● **Work to be completed**
Going through the data, count each line that has the word "itemize". Reply with the total and nothing more.

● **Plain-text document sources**
****************************************
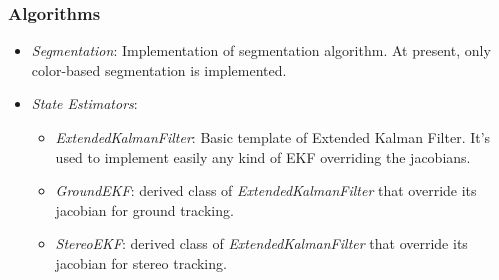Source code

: 	\subsubsection{Algorithms}
		\begin{itemize}
			\item \textit{Segmentation}: Implementation of segmentation algorithm. At present, only color-based segmentation is implemented.
			\item \textit{State Estimators}: 
			\begin{itemize}
				\item \textit{ExtendedKalmanFilter}: Basic template of Extended Kalman Filter. It's used to implement easily any kind of EKF overriding the jacobians.
				\item \textit{GroundEKF}: derived class of \textit{ExtendedKalmanFilter} that override its jacobian for ground tracking.
				\item \textit{StereoEKF}: derived class of \textit{ExtendedKalmanFilter} that override its jacobian for stereo tracking.
			\end{itemize}
		\end{itemize}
****************************************
● **Result of this task**
4